The picture he paints as an example of Ireland’s top writing talent is a grim one:
“I have just signed a contract for three more books and my advances are really good but, still, I have to look at the long term and the fact that I have 20 more years of a mortgage, so you would need to sell a lot to earn a living from that alone.”
And, of course, he’s not alone. The majority of authors have to supplement their income with teaching and feature writing gigs, if not completely separate sources of employment altogether. This subject was touched upon a couple of weeks ago in an interesting article by children’s writer and publisher Siobhán Parkinson for The Irish Times. In it, she noted:
‘We live in a market economy, which rewards certain kinds of success, but the rewards for writers may bear very little relation either to a writer’s talent or to their contribution to the literary life of the culture.’
As a result, writers don’t have the traditional progression of a career, she says. Besides the difficulty of really growing in your craft when you have to fit it around a job that pays the bills, getting published doesn’t necessarily become any easier with experience and a track record, nor are there any guarantees of income as one becomes more established. Donal Ryan’s story is a case in point.

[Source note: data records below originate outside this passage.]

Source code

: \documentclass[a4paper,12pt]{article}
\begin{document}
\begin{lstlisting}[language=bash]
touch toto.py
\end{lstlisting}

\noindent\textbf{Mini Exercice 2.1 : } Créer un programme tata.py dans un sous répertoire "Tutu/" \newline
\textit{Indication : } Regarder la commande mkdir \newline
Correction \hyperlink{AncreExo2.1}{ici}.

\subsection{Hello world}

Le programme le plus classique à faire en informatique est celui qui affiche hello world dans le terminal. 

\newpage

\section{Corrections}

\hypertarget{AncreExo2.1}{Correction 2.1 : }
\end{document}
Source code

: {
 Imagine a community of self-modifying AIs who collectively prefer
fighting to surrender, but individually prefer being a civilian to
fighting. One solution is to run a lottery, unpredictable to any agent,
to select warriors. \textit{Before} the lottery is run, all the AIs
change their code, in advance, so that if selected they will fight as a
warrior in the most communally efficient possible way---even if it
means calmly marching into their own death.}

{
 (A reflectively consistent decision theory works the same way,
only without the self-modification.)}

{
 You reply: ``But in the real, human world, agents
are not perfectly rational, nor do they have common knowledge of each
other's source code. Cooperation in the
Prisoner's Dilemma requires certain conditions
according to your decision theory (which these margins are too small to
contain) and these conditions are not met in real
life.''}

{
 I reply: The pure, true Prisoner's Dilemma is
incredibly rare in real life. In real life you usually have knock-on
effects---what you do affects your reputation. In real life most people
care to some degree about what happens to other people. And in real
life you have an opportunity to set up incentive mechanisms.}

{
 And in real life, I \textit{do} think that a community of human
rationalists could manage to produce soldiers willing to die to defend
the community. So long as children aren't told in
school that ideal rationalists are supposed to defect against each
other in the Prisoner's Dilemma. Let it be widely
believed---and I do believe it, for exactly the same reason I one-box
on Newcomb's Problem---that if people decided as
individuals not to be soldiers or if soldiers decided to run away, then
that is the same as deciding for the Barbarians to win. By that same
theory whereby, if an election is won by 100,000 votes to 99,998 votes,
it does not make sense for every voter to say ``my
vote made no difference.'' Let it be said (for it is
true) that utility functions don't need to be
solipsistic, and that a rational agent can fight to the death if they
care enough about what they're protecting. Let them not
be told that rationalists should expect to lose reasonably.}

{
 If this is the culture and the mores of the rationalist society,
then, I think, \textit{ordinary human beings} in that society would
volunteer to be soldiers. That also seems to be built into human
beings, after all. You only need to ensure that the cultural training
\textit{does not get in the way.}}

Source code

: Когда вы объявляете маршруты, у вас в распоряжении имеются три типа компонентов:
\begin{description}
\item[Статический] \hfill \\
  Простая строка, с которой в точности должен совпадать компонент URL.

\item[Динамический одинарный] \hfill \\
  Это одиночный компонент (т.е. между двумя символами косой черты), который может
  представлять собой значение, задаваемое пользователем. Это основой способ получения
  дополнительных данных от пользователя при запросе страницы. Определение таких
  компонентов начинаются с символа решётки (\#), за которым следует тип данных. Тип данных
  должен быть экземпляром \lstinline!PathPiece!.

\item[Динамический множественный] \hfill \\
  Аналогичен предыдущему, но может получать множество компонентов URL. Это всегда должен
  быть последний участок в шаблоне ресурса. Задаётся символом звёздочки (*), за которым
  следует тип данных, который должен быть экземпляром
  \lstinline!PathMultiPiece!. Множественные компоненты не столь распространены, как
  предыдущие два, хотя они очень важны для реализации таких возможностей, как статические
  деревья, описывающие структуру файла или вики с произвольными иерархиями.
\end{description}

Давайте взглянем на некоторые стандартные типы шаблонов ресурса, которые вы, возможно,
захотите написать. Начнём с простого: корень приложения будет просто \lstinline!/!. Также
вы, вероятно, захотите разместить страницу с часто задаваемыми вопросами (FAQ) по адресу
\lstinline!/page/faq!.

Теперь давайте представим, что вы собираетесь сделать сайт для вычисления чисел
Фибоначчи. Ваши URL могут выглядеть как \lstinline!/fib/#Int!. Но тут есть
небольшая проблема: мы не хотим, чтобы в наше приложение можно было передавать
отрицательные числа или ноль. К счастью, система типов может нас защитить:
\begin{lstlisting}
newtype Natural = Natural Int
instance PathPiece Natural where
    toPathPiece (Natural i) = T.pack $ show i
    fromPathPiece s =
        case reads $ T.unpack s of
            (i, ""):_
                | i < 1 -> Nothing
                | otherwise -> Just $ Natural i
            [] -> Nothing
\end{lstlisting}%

Nonetheless, she feels there can be an upside to this lack of financial ties:
‘…needing to find other sources of income not only requires a writer to engage with society in ways that can enrich their writing but can also bring a writer a perhaps unexpected freedom. A friend of mine who has published several novels over the years continues to work in the mainstream workforce. This means that his writing eats up most of his spare time, but it also gives him the freedom to write what he likes: having a secure income means he doesn’t have to take on writing commissions with tight deadlines and demanding schedules.’
All in all, it’s a pretty depressing picture for anyone whose dream it is to be a writer when they grow up (which I aim to do some day – grow up, that is). Becoming a bona fide writer and saying adios to the soul-destroying day job looks like a pipe dream unless you happen to stumble across a brilliant concept about a boy wizard or a creepy fetishistic billionaire. What’s left then is the desire to write for the love of it, the need to write. Anything after that has to be considered icing on the cake.
Short story competitions
For anyone not disheartened by all of the above, the Francis MacManus Short Story Competition is currently open for entries from writers born in or resident in Ireland. This is a great competition, which sees the 25 shortlisted stories recorded for RTE Radio 1. There’s a first prize of €3,000, second prize of €2,000 and third prize of €1,000. Entries should be between 1,800 and 2,000 words and the competition is free to enter. The closing date is March 31. If you need a bit of inspiration, all of last year’s stories are available to listen to here.
Also free to enter is the Writers’ & Artists’ Yearbook Short Story Competition. You don’t have to live in the UK to enter, but as the prize is a place on an Arvon Foundation course (to the value of £1,000), you might want to be within reasonable flying distance. The top three stories will be published on the website, though there is no mention of a prize for the runners-up. Stories should be a maximum of 2,000 words and there is no theme. The closing date for entries is February 13.